“There is forecast to be a 16 per cent reduction in production capacity this winter compared to 2022 in Victoria, which increases supply pressure in the southern regions,” AEMO chief executive Daniel Westerman said.
AEMO’s report raises the prospect that Queensland’s three exporters of liquefied natural gas (LNG) could be forced to hold back more supplies for the domestic market instead of offering shipments for sale overseas.
LNG producers have told regulators they expect to export 88 of the 146 petajoules of gas they still have available for sale in 2023 to the international market. However, AEMO said if they export that much it could create a domestic shortfall of up to 33 petajoules, a significant proportion of the east coast’s typical annual gas demand of 550 petajoules.
To minimise shortfall risks, AEMO said options included bringing on new gas fields and building infrastructure such as gas storage, pipelines and specialised shipping terminals capable of importing LNG from other parts of Australia or overseas.
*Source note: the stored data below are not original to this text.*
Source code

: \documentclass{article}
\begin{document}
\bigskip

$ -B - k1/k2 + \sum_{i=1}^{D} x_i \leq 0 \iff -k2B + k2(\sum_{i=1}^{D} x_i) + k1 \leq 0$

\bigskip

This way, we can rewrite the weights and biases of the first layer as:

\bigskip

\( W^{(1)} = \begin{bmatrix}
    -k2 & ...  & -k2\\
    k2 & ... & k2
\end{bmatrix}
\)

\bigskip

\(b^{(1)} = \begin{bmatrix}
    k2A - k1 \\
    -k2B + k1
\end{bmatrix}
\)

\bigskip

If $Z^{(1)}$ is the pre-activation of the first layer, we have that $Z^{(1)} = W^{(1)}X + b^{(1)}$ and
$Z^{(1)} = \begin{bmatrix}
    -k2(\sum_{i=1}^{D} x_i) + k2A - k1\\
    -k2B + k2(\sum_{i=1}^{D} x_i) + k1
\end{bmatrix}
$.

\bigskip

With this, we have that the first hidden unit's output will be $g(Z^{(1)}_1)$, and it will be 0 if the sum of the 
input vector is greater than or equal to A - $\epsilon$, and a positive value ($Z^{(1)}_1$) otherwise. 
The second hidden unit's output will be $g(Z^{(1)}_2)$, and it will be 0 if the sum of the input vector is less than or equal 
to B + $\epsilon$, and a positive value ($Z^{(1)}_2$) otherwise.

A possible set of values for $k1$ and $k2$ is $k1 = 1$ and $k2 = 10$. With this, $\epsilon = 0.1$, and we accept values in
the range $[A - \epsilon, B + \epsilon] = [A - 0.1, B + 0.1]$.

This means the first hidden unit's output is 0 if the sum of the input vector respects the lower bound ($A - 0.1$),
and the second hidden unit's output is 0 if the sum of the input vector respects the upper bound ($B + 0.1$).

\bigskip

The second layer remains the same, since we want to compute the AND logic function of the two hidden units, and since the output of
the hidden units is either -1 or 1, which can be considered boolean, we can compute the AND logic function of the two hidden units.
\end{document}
Conservation groups insist projection of shortfalls later this decade leaves ample time for governments to develop a strategy focused on reducing gas demand, such as switching appliances from gas to electric and prohibiting new residential gas connections, rather than lifting supply.
State and federal governments are investing in a range of initiatives to cut household use of gas, encouraging people to switch from gas-fired heaters and stoves.
However, AEMO said the increased usage of electrical appliances would nearly double the demand for gas-fired electricity generation by 2042.
A spokesperson for Climate Change and Energy Minister Chris Bowen said gas will be needed to provide backup power for renewable energy, which is providing increasing amounts of electricity to the grid.
They said the government had made a number of moves to ensure sufficient local gas supply, including reforms to deals with gas exporters forcing them to ensure there were no shortfalls in the domestic market.
Social services groups on Wednesday said the looming price hikes would be devastating for low-income Australians and worsen the cost-of-living crisis.
Australian Council of Social Services called on the federal government to update the regulator’s guidelines to lower retail margins, lift JobSeeker payments to at least $76 a day and provide an emergency energy relief payment of up to $2000 for customers in hardship.
Opposition climate change and energy spokesman Ted O’Brien said the rise in power bills showed the government was failing on its election commitment to lower prices by $275 by 2025.